The Do-Deca-Pentathlon—movie review

The Duplass Brothers, Jay and Mark, made their reputation with a series of barely-there indie movies that first attracted attention at the South by Southwest festival. Since then they’ve made films like Cyrus and Jeff, Who Lives at Home with well-known actors, using the same improv techniques that built their reputation. Fortunately, their micro-budget movie The Do-Deca-Pentathlon, which they shot a few years ago, is finally opening in theaters.

Steve Zissis and Mark Kelly play siblings who haven’t gotten along, or even spoken, for years because of a long-standing rivalry that began when they were teenagers and created their own 25-event mini-Olympics competition they dubbed the do-deca-pentathlon.
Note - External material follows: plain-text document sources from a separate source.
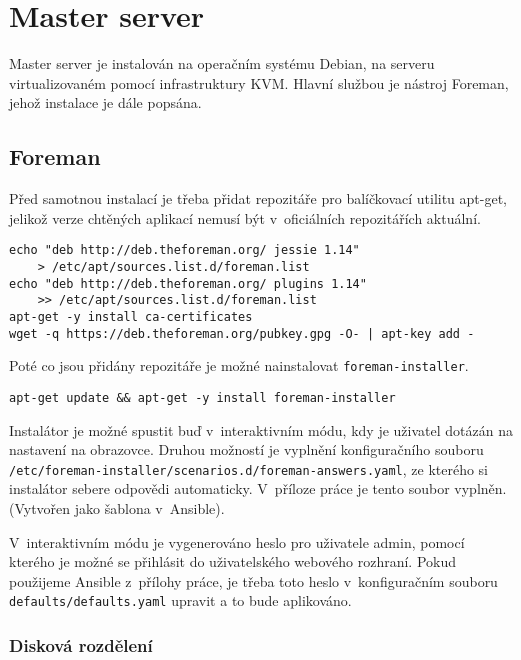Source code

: 
\section{Master server}

Master server je instalován na operačním systému Debian, na serveru virtualizovaném pomocí infrastruktury KVM. Hlavní službou je nástroj Foreman, jehož instalace je dále popsána.

\subsection{Foreman}

Před samotnou instalací je třeba přidat repozitáře pro balíčkovací utilitu apt-get, jelikož verze chtěných aplikací nemusí být v~oficiálních repozitářích aktuální.

\begin{verbatim}
echo "deb http://deb.theforeman.org/ jessie 1.14"
    > /etc/apt/sources.list.d/foreman.list
echo "deb http://deb.theforeman.org/ plugins 1.14"
    >> /etc/apt/sources.list.d/foreman.list
apt-get -y install ca-certificates
wget -q https://deb.theforeman.org/pubkey.gpg -O- | apt-key add -
\end{verbatim}

Poté co jsou přidány repozitáře je možné nainstalovat  \texttt{foreman-installer}.

\begin{verbatim}
apt-get update && apt-get -y install foreman-installer
\end{verbatim}

Instalátor je možné spustit buď v~interaktivním módu, kdy je uživatel dotázán na nastavení na obrazovce. Druhou možností je vyplnění konfiguračního souboru \texttt{/etc/foreman-installer/scenarios.d/foreman-answers.yaml}, ze kterého si instalátor sebere odpovědi automaticky. V~příloze práce je tento soubor vyplněn. (Vytvořen jako šablona v~Ansible).


V~interaktivním módu je vygenerováno heslo pro uživatele admin, pomocí kterého je možné se přihlásit do uživatelského webového rozhraní. Pokud použijeme Ansible z~přílohy práce, je třeba toto heslo v~konfiguračním souboru \texttt{defaults/defaults.yaml} upravit a to bude aplikováno.


\subsubsection{Disková rozdělení}

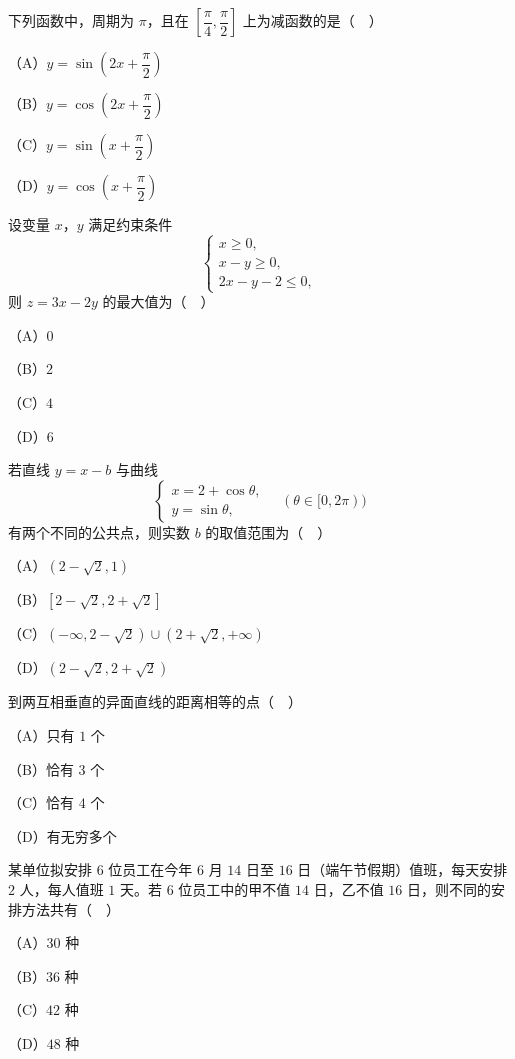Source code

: \begin{question}
下列函数中，周期为 $\pi$，且在 $\left[\dfrac{\pi}{4},\dfrac{\pi}{2}\right]$ 上为减函数的是（　）

（A）$y=\sin\left(2x+\dfrac{\pi}{2}\right)$

（B）$y=\cos\left(2x+\dfrac{\pi}{2}\right)$

（C）$y=\sin\left(x+\dfrac{\pi}{2}\right)$

（D）$y=\cos\left(x+\dfrac{\pi}{2}\right)$

\end{question}
\begin{question}
设变量 $x$，$y$ 满足约束条件
\nopagebreak[4]
\[\begin{cases}x\geqslant 0,\\x-y\geqslant 0,\\2x-y-2\leqslant 0,\end{cases}\]
则 $z=3x-2y$ 的最大值为（　）

（A）$0$

（B）$2$

（C）$4$

（D）$6$

\end{question}
\begin{question}
若直线 $y=x-b$ 与曲线
\nopagebreak[4]
\[\begin{cases}x=2+\cos\theta,\\y=\sin\theta,\end{cases}\quad(\theta\in[0,2\pi))\]
有两个不同的公共点，则实数 $b$ 的取值范围为（　）

（A）$(2-\sqrt2,1)$

（B）$[2-\sqrt2,2+\sqrt2]$

（C）$(-\infty,2-\sqrt2)\cup(2+\sqrt2,+\infty)$

（D）$(2-\sqrt2,2+\sqrt2)$

\end{question}
\begin{question}
到两互相垂直的异面直线的距离相等的点（　）

（A）只有 $1$ 个

（B）恰有 $3$ 个

（C）恰有 $4$ 个

（D）有无穷多个

\end{question}
\begin{question}
某单位拟安排 $6$ 位员工在今年 $6$ 月 $14$ 日至 $16$ 日（端午节假期）值班，每天安排 $2$ 人，每人值班 $1$ 天。若 $6$ 位员工中的甲不值 $14$ 日，乙不值 $16$ 日，则不同的安排方法共有（　）

（A）$30$ 种

（B）$36$ 种

（C）$42$ 种

（D）$48$ 种

\end{question}
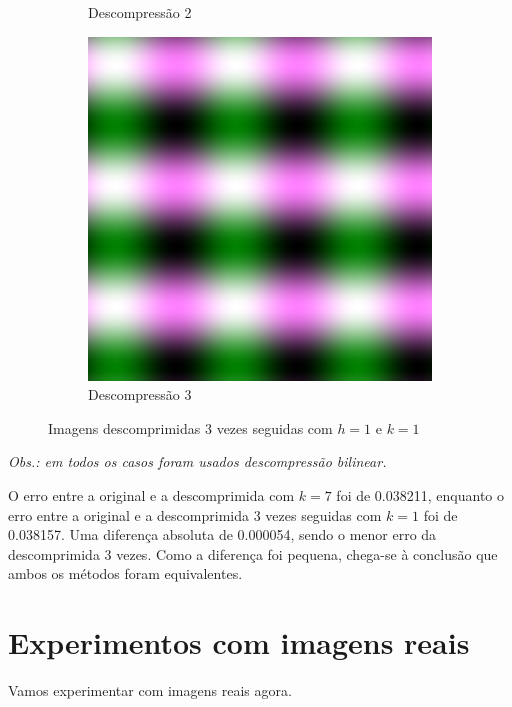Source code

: \documentclass{article}
\begin{document}
\begin{figure}[ht]
\begin{subfigure}{0.3\textwidth}
    \caption{Descompressão 2}
  \end{subfigure}%
  \hfill
  \begin{subfigure}{0.3\textwidth}
    \centering
    \includegraphics[width=\textwidth]{senoidal/decompress3vezes/decompressed3.png}
    \caption{Descompressão 3}
  \end{subfigure}%
  \caption{Imagens descomprimidas 3 vezes seguidas com $h=1$ e $k=1$}
\end{figure}

\newpage

\textit{Obs.: em todos os casos foram usados descompressão bilinear.}

O erro entre a original e a descomprimida com $k=7$ foi de 0.038211, enquanto
o erro entre a original e a descomprimida 3 vezes seguidas com $k=1$ foi de
0.038157. Uma diferença absoluta de 0.000054, sendo o menor erro da descomprimida
3 vezes. Como a diferença foi pequena, chega-se à conclusão que ambos os métodos
foram equivalentes.

\section{Experimentos com imagens reais}

Vamos experimentar com imagens reais agora.
\end{document}
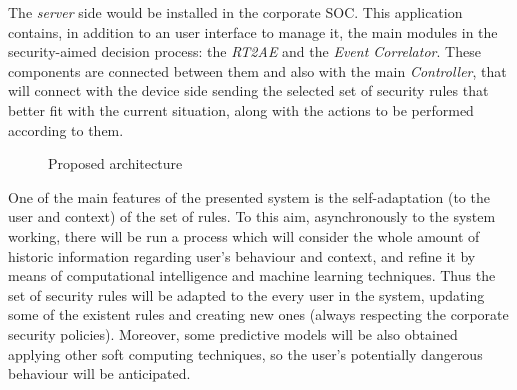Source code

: \documentclass{sig-alternate}
\begin{document}
The \textit{server} side would be installed in the corporate SOC. This application contains, in addition to an user interface to manage it, the main modules in the security-aimed decision process: the \textit{RT2AE} and the \textit{Event Correlator}. These components are connected between them and also with the main \textit{Controller}, that will connect with the device side sending the selected set of security rules that better fit with the current situation, along with the actions to be performed according to them.

\begin{figure}
\centering
{}
\caption{Proposed architecture\label{fig:architecture}}
\end{figure}

One of the main features of the presented system is the self-adaptation (to the user and context) of the set of rules. To this aim, asynchronously to the system working, there will be run a process which will consider the whole amount of historic information regarding user's behaviour and context, and refine it by means of computational intelligence and machine learning techniques. Thus the set of security rules will be adapted to the every user in the system, updating some of the existent rules and creating new ones (always respecting the corporate security policies).
Moreover, some predictive models will be also obtained applying other soft computing techniques, so the user's potentially dangerous behaviour will be anticipated.


\end{document}
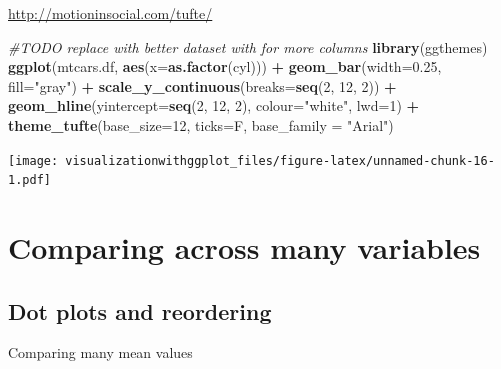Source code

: \documentclass[]{krantz}
\makeatletter
\newenvironment{Shaded}{\begin{snugshade}}{\end{snugshade}}
\newcommand{\KeywordTok}[1]{\textcolor[rgb]{0.13,0.29,0.53}{\textbf{#1}}}
\newcommand{\DataTypeTok}[1]{\textcolor[rgb]{0.13,0.29,0.53}{#1}}
\newcommand{\DecValTok}[1]{\textcolor[rgb]{0.00,0.00,0.81}{#1}}
\newcommand{\FloatTok}[1]{\textcolor[rgb]{0.00,0.00,0.81}{#1}}
\newcommand{\StringTok}[1]{\textcolor[rgb]{0.31,0.60,0.02}{#1}}
\newcommand{\CommentTok}[1]{\textcolor[rgb]{0.56,0.35,0.01}{\textit{#1}}}
\newcommand{\OperatorTok}[1]{\textcolor[rgb]{0.81,0.36,0.00}{\textbf{#1}}}
\newcommand{\NormalTok}[1]{#1}
\newenvironment{kframe}{%
\medskip{}
\setlength{\fboxsep}{.8em}
 \def\at@end@of@kframe{}%
 \ifinner\ifhmode%
  \def\at@end@of@kframe{\end{minipage}}%
  \begin{minipage}{\columnwidth}%
 \fi\fi%
 \def\FrameCommand##1{\hskip\@totalleftmargin \hskip-\fboxsep
 \colorbox{shadecolor}{##1}\hskip-\fboxsep
     \hskip-\linewidth \hskip-\@totalleftmargin \hskip\columnwidth}%
 \MakeFramed {\advance\hsize-\width
   \@totalleftmargin\z@ \linewidth\hsize
   \@setminipage}}%
 {\par\unskip\endMakeFramed%
 \at@end@of@kframe}
\renewenvironment{Shaded}{\begin{kframe}}{\end{kframe}}
\theoremstyle{definition}
\theoremstyle{definition}
\theoremstyle{definition}
\theoremstyle{remark}
\makeatother
\begin{document}
\url{http://motioninsocial.com/tufte/}

\begin{Shaded}
\begin{Highlighting}[]
\CommentTok{#TODO replace with better dataset with for more columns}
\KeywordTok{library}\NormalTok{(ggthemes)}
\KeywordTok{ggplot}\NormalTok{(mtcars.df, }\KeywordTok{aes}\NormalTok{(}\DataTypeTok{x=}\KeywordTok{as.factor}\NormalTok{(cyl))) }\OperatorTok{+}\StringTok{ }
\StringTok{  }\KeywordTok{geom_bar}\NormalTok{(}\DataTypeTok{width=}\FloatTok{0.25}\NormalTok{, }\DataTypeTok{fill=}\StringTok{"gray"}\NormalTok{) }\OperatorTok{+}\StringTok{  }
\StringTok{  }\KeywordTok{scale_y_continuous}\NormalTok{(}\DataTypeTok{breaks=}\KeywordTok{seq}\NormalTok{(}\DecValTok{2}\NormalTok{, }\DecValTok{12}\NormalTok{, }\DecValTok{2}\NormalTok{)) }\OperatorTok{+}\StringTok{ }
\StringTok{  }\KeywordTok{geom_hline}\NormalTok{(}\DataTypeTok{yintercept=}\KeywordTok{seq}\NormalTok{(}\DecValTok{2}\NormalTok{, }\DecValTok{12}\NormalTok{, }\DecValTok{2}\NormalTok{), }\DataTypeTok{colour=}\StringTok{"white"}\NormalTok{, }\DataTypeTok{lwd=}\DecValTok{1}\NormalTok{) }\OperatorTok{+}
\StringTok{  }\KeywordTok{theme_tufte}\NormalTok{(}\DataTypeTok{base_size=}\DecValTok{12}\NormalTok{, }\DataTypeTok{ticks=}\NormalTok{F, }\DataTypeTok{base_family =} \StringTok{"Arial"}\NormalTok{) }
\end{Highlighting}
\end{Shaded}

\texttt{[image: visualizationwithggplot\_files/figure-latex/unnamed-chunk-16-1.pdf]}

\section{Comparing across many
variables}\label{comparing-across-many-variables}

\subsection{Dot plots and reordering}\label{dot-plots-and-reordering}

Comparing many mean values
\end{document}

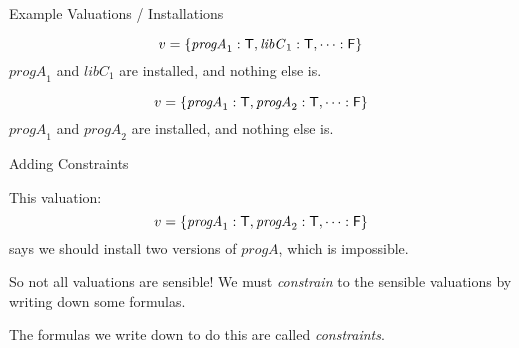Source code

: \documentclass[xetex,aspectratio=169,14pt,hyperref={pdfpagelabels=true,pdflang={en-GB}}]{beamer}
\begin{document}
\begin{frame}
  {Example Valuations / Installations}

  \begin{displaymath}
    v = \{ \mathit{progA}_1 : \mathsf{T}, \mathit{libC}_1 : \mathsf{T}, \cdots : \mathsf{F} \}
  \end{displaymath}
  \raggedleft
  {\footnotesize $\mathit{progA}_1$ and $\mathit{libC}_1$ are
    installed, and nothing else is.}

  \raggedright

  \pause
  \begin{displaymath}
    v = \{ \mathit{progA}_1 : \mathsf{T}, \mathit{progA}_2 : \mathsf{T}, \cdots : \mathsf{F} \}
  \end{displaymath}
  \raggedleft
  {\footnotesize $\mathit{progA}_1$ and $\mathit{progA}_2$ are
    installed, and nothing else is.}

  \raggedright

\end{frame}

\begin{frame}
  {Adding Constraints}

  This valuation:
  \begin{displaymath}
    v = \{ \mathit{progA}_1 : \mathsf{T}, \mathit{progA}_2 : \mathsf{T}, \cdots : \mathsf{F} \}
  \end{displaymath}
  says we should install two versions of $\mathit{progA}$, which is
  impossible.

  \pause
  \bigskip

  So not all valuations are sensible! We must \emph{constrain} to the
  sensible valuations by writing down some formulas.

  \pause
  \bigskip

  The formulas we write down to do this are called \emph{constraints}.

\end{frame}
\end{document}
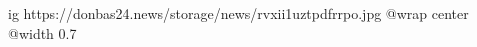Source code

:  
 
 
 
 

\ifcmt
  ig https://donbas24.news/storage/news/rvxii1uztpdfrrpo.jpg
  @wrap center
  @width 0.7
\fi
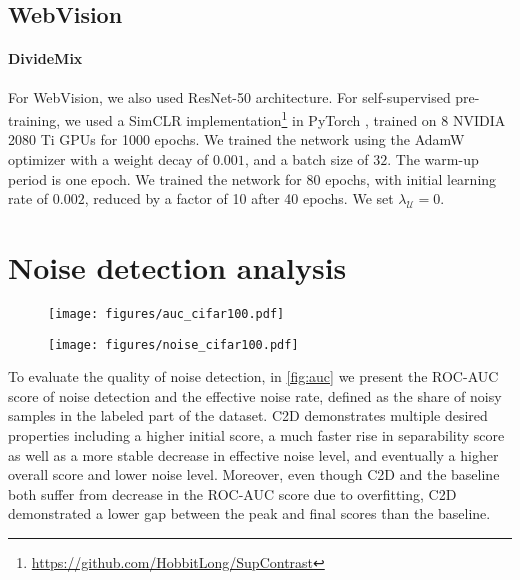 \documentclass[10pt,twocolumn,letterpaper]{article}
\renewcommand{\cite}[1]{\citep{#1}}
\begin{document}
\subsection{WebVision}

\paragraph{DivideMix}
For WebVision, we also used ResNet-50 architecture.
For self-supervised pre-training, we used a SimCLR implementation\footnote{\url{https://github.com/HobbitLong/SupContrast}} in PyTorch \cite{paszke2019pytorch}, trained on 8 NVIDIA 2080 Ti GPUs for 1000 epochs.
We trained the network using the AdamW optimizer \cite{loshchilov2017decoupled} with a weight decay of $0.001$, and a batch size of $32$. The warm-up period is one epoch. We trained the network for 80 epochs, with initial learning rate of $0.002$, reduced by a factor of 10 after 40 epochs.
We set $\lambda_{\mathcal{U}}=0$. 


\section{Noise detection analysis}


\begin{figure*}
\centering
    \begin{subfigure}{0.49\linewidth}
        \texttt{[image: figures/auc\_cifar100.pdf]}
    \end{subfigure}
    \begin{subfigure}{0.49\linewidth}
        \texttt{[image: figures/noise\_cifar100.pdf]}
    \end{subfigure}
 \caption{Training time ROC-AUC scores (left) and effective noise rates (right). C2D demonstrates higher initial score, faster rise, and more stable decrease in effective noise level.}
\label{fig:auc}
\end{figure*}


To evaluate the quality of noise detection, in \cref{fig:auc} we present the ROC-AUC score of noise detection and the effective noise rate, defined as the share of noisy samples in the labeled part of the dataset. C2D demonstrates multiple desired properties including a higher initial score, a much faster rise in separability score as well as a more stable decrease in effective noise level, and eventually a higher overall score and lower noise level. Moreover, even though C2D and the baseline both suffer from decrease in the ROC-AUC score due to overfitting, C2D demonstrated a lower gap between the peak and final scores than the baseline.

 
\end{document}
It ended in a tie, which tore their relationship apart. When bachelor Kelly shows up unexpectedly at his brother’s birthday party they try to get along for their family’s sake, but they both know they won’t be happy unless they revive the competitive games and settle the score once and for all.

This may seem like DIY moviemaking with unknown actors—and it is—but it’s also honest, observant, and funny in a way most big Hollywood comedies aren’t. I like everything about The Do-Deca-Pentathlon, including the fact that it’s small in scale. If you’re looking for special effects or explosions, you’ll have to look elsewhere: this is a comedy about real people. The film is just 76 minutes long, but I left the theater feeling nourished and satisfied. I know Mark Duplass is pursuing an acting career (with three movies in theaters right now: People Like Us, Your Sister’s Sister, and Safety Not Guaranteed), but I hope he and his brother never stop making their own inventive, highly personal films.

The Do-Deca-Pentathlon is available for digital download and on Blu-ray and DVD.